Symptom reduction, however, is not a reliable outcome from these trials for a number of reasons. The most important is that sham surgery has frequently been as effective as real surgery for relieving coronary symptoms.8 9 No sham procedures were performed in these trials.

Deciding about bypass surgery
Overall, the decision about whether or not to undergo bypass surgery is complicated, and it is worth noting that it seemed to be younger patients who gained the most mortality benefit in early studies, where mean age of enrollment was 50. The two later studies found no mortality benefit, with mean ages of 60 and 63.

Moreover, for those considering evaluation for coronary disease it is critical to remember that angiography is the only current path to determine indications for surgery.
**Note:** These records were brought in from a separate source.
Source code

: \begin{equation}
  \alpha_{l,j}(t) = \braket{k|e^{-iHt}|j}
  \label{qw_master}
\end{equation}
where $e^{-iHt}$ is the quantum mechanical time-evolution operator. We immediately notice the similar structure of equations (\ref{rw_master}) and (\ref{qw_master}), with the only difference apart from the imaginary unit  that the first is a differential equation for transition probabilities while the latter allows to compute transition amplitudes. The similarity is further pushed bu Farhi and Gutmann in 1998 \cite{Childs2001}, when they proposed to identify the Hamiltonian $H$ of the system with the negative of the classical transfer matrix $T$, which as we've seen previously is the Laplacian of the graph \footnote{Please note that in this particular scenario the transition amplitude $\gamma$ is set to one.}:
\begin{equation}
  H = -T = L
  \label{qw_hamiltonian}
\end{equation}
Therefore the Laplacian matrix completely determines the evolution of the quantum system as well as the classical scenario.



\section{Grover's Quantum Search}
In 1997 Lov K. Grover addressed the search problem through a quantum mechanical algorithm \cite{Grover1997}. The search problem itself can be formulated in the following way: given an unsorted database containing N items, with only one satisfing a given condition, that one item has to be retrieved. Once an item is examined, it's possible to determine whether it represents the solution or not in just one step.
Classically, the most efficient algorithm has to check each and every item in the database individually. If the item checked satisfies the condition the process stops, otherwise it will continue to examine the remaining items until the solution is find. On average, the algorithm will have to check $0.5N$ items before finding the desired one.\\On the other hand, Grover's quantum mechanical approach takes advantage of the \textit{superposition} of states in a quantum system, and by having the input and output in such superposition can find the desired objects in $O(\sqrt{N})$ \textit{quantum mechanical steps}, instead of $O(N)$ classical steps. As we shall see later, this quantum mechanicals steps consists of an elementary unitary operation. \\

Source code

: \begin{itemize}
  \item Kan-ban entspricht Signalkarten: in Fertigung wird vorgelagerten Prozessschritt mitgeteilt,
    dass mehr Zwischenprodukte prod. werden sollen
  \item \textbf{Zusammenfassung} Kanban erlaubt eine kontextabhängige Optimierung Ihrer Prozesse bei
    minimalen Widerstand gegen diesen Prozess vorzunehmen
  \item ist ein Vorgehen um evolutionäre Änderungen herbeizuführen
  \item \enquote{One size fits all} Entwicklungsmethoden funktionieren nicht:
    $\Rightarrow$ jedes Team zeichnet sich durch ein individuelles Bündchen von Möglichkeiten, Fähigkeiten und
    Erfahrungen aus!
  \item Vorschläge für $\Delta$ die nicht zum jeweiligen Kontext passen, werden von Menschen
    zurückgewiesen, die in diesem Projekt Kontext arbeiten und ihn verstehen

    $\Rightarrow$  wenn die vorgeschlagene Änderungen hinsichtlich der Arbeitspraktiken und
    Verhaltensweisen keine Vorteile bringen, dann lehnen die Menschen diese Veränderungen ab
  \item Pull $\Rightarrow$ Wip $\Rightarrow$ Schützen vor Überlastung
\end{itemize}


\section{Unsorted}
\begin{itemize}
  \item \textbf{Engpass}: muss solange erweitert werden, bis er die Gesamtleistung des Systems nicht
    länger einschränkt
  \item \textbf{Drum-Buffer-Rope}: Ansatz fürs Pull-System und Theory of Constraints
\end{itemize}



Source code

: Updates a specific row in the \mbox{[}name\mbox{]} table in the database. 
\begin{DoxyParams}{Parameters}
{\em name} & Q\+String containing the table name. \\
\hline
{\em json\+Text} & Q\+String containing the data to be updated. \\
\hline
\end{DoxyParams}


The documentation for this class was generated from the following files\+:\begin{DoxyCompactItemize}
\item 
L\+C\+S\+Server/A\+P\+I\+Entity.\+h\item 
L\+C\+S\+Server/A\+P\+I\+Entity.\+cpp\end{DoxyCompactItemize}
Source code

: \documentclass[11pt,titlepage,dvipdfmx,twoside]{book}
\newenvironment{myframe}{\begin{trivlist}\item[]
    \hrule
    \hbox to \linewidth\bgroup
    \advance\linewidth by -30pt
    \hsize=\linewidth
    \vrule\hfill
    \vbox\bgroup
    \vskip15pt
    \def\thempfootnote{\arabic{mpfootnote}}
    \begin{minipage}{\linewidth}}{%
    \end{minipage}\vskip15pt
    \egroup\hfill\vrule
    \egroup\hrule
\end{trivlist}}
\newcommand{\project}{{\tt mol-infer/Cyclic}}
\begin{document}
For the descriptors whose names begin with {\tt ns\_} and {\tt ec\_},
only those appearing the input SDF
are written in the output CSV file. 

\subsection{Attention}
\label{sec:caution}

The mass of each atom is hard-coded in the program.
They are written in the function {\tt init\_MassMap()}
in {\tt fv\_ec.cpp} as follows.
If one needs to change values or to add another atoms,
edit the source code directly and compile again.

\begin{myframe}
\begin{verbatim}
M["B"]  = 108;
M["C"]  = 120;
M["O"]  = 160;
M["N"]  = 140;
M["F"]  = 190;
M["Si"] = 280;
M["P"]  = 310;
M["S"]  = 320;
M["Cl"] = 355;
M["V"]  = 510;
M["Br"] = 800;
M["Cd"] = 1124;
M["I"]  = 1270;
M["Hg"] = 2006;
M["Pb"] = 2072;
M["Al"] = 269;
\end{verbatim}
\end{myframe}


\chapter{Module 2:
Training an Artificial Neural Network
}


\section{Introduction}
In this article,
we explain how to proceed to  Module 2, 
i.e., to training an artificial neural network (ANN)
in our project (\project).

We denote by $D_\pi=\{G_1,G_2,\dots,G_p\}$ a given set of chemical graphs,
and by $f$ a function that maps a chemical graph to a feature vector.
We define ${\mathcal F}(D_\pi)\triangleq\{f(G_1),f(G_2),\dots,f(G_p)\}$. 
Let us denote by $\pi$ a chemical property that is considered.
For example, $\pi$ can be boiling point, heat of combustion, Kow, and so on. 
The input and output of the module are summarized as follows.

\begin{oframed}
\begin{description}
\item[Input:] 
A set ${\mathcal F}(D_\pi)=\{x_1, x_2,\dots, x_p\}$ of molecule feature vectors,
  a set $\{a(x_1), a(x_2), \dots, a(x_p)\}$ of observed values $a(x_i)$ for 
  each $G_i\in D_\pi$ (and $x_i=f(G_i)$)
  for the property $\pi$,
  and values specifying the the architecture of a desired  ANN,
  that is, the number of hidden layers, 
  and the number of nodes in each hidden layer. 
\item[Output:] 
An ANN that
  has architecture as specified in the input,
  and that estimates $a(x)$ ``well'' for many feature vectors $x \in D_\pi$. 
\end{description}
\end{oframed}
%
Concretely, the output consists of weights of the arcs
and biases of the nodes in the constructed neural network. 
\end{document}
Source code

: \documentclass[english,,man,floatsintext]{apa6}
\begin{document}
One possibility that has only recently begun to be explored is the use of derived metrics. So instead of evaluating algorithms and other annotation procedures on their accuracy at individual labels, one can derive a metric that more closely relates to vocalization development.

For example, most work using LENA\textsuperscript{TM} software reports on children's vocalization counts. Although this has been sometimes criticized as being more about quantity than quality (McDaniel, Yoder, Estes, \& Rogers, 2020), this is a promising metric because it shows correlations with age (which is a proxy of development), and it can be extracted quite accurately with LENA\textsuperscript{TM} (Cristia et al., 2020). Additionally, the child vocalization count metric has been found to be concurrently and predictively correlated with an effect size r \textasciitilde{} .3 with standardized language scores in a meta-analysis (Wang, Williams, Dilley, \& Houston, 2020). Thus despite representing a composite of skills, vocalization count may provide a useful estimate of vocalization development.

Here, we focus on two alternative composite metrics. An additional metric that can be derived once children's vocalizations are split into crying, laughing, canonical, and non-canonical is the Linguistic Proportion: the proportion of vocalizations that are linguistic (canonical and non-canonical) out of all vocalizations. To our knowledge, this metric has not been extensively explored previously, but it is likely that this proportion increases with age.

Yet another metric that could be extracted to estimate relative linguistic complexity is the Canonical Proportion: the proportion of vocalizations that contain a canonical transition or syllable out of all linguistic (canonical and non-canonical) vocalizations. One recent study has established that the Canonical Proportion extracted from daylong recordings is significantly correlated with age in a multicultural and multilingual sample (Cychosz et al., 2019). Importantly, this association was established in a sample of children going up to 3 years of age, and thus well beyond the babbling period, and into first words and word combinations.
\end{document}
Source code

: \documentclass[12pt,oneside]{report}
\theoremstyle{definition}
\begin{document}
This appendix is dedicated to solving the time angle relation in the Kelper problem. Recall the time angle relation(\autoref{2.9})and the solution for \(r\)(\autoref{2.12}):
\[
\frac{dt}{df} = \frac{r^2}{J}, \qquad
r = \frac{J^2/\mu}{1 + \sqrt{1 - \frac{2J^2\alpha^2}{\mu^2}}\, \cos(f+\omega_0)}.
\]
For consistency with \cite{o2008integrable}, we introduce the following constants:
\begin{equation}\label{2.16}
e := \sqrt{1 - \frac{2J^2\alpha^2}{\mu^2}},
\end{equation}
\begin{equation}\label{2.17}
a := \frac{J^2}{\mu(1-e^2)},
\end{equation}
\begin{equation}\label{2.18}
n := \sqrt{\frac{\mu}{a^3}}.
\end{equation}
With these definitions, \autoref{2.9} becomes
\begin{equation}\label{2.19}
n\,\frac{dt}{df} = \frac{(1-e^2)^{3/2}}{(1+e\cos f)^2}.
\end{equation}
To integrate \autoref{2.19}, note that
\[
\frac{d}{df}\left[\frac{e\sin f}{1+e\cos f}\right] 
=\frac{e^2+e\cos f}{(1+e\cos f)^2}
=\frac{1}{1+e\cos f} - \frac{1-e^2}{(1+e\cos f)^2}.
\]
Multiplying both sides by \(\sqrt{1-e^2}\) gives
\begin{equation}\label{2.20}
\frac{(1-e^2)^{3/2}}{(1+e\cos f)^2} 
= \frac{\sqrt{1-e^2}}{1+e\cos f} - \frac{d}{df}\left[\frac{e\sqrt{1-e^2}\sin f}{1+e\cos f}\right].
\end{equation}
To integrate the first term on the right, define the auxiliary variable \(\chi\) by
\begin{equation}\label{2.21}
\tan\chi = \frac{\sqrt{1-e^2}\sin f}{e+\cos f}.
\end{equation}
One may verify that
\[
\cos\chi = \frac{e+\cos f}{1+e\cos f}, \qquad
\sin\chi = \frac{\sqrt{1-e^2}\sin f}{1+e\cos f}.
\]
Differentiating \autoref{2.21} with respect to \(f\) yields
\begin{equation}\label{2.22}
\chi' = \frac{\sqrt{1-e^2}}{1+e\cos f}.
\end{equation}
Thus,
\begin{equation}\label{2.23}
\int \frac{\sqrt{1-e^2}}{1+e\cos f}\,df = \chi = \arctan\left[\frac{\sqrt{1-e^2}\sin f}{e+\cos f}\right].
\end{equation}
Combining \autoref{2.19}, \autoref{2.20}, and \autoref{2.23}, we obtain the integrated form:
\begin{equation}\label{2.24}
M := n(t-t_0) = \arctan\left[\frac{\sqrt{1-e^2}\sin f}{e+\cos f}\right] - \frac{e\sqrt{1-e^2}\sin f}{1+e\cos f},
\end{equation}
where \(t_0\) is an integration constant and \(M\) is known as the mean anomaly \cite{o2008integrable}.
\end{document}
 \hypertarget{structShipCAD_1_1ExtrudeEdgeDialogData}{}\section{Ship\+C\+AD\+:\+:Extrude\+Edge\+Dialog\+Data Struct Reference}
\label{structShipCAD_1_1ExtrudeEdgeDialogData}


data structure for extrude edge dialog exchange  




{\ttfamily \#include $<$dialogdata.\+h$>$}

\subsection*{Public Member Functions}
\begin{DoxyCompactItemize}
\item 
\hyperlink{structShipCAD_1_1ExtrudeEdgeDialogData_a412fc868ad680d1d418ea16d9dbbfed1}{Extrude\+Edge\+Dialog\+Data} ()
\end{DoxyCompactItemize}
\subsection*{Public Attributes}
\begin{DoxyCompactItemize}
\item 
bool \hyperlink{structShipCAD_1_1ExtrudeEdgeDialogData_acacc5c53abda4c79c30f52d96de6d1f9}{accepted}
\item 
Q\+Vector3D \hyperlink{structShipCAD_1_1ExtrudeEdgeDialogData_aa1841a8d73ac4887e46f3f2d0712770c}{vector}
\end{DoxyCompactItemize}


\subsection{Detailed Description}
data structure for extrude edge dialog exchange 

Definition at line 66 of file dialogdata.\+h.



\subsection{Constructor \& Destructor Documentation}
Angiography carries a roughly 1-2% risk of major harms, and roughly 3% of patients typically will be found to have ‘left main’ coronary disease on angiography. This means that 3% of angiography patients have the potential for a 20% (best-case) benefit at five years. This amounts to a 0.6% chance of mortality benefit (NNT 167), but a five times greater risk of major harm including stroke, kidney failure, major bleeding, cognitive decline, etc., (NNH 33) from the angiography and surgery combined. For most, therefore, and particularly those not suspected of ‘left main’ disease, this pathway means a tiny chance of potential benefit and a much greater chance of harm.

Perhaps in young patients already determined to have ‘left main’ disease the benefits, with mortality NNTs of 5-10, meet or exceed the harms. In those with triple vessel disease 96% (best case) will either die or live and the surgery will not make the difference (NNT 25).

As for nonfatal heart attacks and the 1 in 14 possibility of avoiding these through bypass surgery, patients will have to compare this to the risks of kidney failure, strokes, cognitive decline, and death (which, in aggregate, far exceed the reduction in nonfatal heart attacks).

Because of the complexity of the decision, and the small numbers of enrolled subjects, we have chosen to label this intervention ‘Yellow’, as we would like to see more, more modern, and better trials addressing the issue. The exception, as a best estimate based on very limited data, is for patients with established left main disease, particularly those that are younger, in whom the intervention may be considered ‘Green’ (benefits>harms).